*TASK DETAILS*:
Retype all the records below exactly as they are, with no image carried over.

[Stored data]

◇ ◇ ◇ ◇ ◇

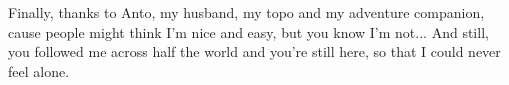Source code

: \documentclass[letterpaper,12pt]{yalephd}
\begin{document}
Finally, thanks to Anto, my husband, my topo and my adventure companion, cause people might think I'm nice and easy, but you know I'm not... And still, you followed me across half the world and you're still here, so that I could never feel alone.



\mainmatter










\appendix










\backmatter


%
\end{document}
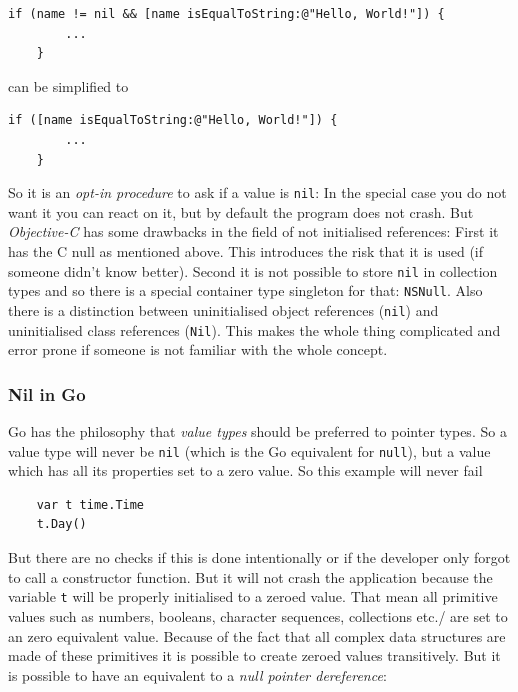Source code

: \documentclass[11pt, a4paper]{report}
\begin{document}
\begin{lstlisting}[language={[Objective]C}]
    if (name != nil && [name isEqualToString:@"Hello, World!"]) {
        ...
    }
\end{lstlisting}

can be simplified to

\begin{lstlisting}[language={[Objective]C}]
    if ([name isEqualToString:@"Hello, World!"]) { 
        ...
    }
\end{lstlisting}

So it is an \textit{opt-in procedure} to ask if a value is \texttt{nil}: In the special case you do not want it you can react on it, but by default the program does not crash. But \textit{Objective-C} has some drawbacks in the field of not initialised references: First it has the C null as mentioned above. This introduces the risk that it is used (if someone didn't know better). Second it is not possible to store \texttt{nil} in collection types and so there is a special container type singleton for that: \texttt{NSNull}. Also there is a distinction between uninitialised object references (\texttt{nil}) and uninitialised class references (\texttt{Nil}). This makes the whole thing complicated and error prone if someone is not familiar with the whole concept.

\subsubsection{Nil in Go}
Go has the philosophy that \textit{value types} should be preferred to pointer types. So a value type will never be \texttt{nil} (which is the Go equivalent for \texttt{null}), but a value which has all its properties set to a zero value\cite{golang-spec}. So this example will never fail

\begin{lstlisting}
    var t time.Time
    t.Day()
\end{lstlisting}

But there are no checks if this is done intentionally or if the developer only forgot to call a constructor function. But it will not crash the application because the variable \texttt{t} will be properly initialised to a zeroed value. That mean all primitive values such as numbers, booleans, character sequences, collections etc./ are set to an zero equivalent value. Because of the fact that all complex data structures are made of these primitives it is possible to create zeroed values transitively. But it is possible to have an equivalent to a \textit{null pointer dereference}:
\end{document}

◇ ◇ ◇ ◇ ◇

*SOLUTION TO THE EXERCISE*:
Source code

: \documentclass[letterpaper,12pt]{yalephd}
\begin{document}
Finally, thanks to Anto, my husband, my topo and my adventure companion, cause people might think I'm nice and easy, but you know I'm not... And still, you followed me across half the world and you're still here, so that I could never feel alone.



\mainmatter










\appendix










\backmatter


%
\end{document}
Source code

: \documentclass[11pt, a4paper]{report}
\begin{document}
\begin{lstlisting}[language={[Objective]C}]
    if (name != nil && [name isEqualToString:@"Hello, World!"]) {
        ...
    }
\end{lstlisting}

can be simplified to

\begin{lstlisting}[language={[Objective]C}]
    if ([name isEqualToString:@"Hello, World!"]) { 
        ...
    }
\end{lstlisting}

So it is an \textit{opt-in procedure} to ask if a value is \texttt{nil}: In the special case you do not want it you can react on it, but by default the program does not crash. But \textit{Objective-C} has some drawbacks in the field of not initialised references: First it has the C null as mentioned above. This introduces the risk that it is used (if someone didn't know better). Second it is not possible to store \texttt{nil} in collection types and so there is a special container type singleton for that: \texttt{NSNull}. Also there is a distinction between uninitialised object references (\texttt{nil}) and uninitialised class references (\texttt{Nil}). This makes the whole thing complicated and error prone if someone is not familiar with the whole concept.

\subsubsection{Nil in Go}
Go has the philosophy that \textit{value types} should be preferred to pointer types. So a value type will never be \texttt{nil} (which is the Go equivalent for \texttt{null}), but a value which has all its properties set to a zero value\cite{golang-spec}. So this example will never fail

\begin{lstlisting}
    var t time.Time
    t.Day()
\end{lstlisting}

But there are no checks if this is done intentionally or if the developer only forgot to call a constructor function. But it will not crash the application because the variable \texttt{t} will be properly initialised to a zeroed value. That mean all primitive values such as numbers, booleans, character sequences, collections etc./ are set to an zero equivalent value. Because of the fact that all complex data structures are made of these primitives it is possible to create zeroed values transitively. But it is possible to have an equivalent to a \textit{null pointer dereference}:
\end{document}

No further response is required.